(Beginning of GIVEN RECORDS)

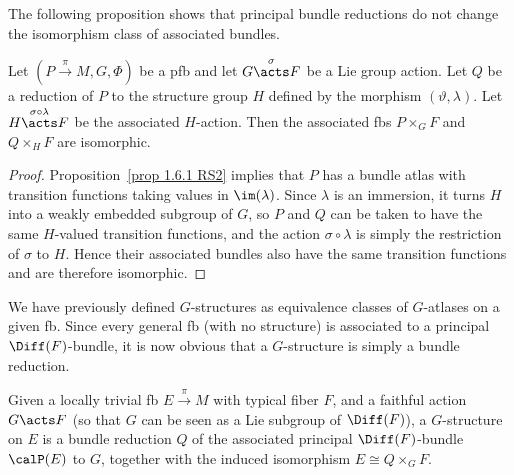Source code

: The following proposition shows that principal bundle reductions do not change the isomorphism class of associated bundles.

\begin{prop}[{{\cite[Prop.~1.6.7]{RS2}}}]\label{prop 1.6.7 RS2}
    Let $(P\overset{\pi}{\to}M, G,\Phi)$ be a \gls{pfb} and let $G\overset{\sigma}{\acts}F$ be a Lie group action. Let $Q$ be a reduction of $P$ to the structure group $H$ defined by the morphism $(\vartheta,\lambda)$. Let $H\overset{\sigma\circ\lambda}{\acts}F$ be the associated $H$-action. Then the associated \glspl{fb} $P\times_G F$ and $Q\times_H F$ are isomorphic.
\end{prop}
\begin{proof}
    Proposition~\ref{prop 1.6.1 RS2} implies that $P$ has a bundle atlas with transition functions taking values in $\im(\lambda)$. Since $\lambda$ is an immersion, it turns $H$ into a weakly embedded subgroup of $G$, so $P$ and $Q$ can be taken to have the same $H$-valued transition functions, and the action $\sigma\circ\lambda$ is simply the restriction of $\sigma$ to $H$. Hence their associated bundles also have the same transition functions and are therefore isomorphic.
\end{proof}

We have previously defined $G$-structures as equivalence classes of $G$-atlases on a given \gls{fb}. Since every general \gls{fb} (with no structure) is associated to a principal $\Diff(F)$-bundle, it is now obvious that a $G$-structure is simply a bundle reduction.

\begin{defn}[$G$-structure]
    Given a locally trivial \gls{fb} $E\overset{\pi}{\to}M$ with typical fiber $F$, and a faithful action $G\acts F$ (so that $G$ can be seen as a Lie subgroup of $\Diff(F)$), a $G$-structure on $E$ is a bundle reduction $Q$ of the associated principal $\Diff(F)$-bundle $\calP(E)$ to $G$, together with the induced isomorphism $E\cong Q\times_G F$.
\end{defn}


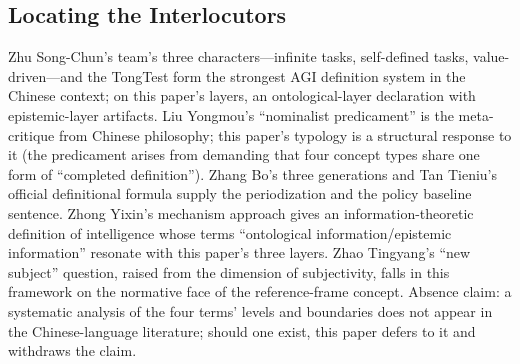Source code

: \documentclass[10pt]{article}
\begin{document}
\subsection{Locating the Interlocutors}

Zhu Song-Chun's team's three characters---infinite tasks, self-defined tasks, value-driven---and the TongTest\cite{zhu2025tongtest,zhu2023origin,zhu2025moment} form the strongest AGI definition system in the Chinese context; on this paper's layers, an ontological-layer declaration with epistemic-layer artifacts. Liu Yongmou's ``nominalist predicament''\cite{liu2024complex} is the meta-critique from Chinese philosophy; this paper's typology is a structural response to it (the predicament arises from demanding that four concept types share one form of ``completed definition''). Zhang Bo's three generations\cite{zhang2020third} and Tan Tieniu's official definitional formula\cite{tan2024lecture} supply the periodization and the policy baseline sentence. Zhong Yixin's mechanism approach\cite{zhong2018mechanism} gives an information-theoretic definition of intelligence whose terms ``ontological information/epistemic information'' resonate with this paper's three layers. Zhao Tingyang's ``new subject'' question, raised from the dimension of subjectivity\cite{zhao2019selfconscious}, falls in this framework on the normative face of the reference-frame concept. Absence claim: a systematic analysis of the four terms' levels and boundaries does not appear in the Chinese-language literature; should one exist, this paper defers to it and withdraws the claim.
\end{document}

(End of GIVEN RECORDS)
(Beginning of GIVEN RECORDS)

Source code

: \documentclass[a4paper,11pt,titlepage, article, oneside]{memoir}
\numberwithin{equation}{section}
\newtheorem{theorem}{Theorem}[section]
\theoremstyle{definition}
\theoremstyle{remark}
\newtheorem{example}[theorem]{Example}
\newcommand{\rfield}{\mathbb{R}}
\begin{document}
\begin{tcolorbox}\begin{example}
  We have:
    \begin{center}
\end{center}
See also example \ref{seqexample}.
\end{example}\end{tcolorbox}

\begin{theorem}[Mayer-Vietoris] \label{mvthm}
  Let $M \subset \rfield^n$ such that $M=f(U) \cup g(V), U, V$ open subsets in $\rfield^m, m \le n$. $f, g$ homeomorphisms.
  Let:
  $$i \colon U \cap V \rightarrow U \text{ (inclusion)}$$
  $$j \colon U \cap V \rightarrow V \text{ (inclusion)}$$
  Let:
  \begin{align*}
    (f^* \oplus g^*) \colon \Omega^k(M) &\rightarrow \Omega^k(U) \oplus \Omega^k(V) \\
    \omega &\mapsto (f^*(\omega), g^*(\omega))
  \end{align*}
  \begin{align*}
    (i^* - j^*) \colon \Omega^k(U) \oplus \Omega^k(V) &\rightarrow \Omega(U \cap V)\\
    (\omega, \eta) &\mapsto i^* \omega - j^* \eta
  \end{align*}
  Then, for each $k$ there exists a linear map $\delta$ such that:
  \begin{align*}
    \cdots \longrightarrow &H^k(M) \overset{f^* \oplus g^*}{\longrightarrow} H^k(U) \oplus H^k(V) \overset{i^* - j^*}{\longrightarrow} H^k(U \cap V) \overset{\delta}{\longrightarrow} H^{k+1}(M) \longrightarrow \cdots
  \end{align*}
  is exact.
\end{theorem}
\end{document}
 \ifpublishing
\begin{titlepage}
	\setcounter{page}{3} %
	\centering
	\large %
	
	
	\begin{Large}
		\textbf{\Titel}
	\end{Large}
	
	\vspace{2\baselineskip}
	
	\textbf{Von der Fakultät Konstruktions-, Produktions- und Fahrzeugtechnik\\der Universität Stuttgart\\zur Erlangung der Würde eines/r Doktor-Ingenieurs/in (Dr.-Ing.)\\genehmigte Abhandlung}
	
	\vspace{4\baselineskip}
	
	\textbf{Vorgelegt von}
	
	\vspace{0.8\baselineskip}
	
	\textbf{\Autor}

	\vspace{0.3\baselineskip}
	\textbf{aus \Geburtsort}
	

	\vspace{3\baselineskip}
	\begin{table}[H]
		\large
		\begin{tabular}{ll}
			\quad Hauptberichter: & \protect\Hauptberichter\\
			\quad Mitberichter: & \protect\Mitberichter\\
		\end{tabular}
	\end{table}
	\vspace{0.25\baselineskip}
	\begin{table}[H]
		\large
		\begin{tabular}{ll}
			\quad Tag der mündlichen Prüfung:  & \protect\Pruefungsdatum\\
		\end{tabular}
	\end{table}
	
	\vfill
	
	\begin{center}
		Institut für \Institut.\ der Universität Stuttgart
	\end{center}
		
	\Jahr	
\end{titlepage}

(End of GIVEN RECORDS)

> [EXERCISE DIRECTIONS]: For the string "colon", return every line of the data where it appears.

> [RESPONSE]:
  $$i \colon U \cap V \rightarrow U \text{ (inclusion)}$$
  $$j \colon U \cap V \rightarrow V \text{ (inclusion)}$$
    (f^* \oplus g^*) \colon \Omega^k(M) &\rightarrow \Omega^k(U) \oplus \Omega^k(V) \\
    (i^* - j^*) \colon \Omega^k(U) \oplus \Omega^k(V) &\rightarrow \Omega(U \cap V)\\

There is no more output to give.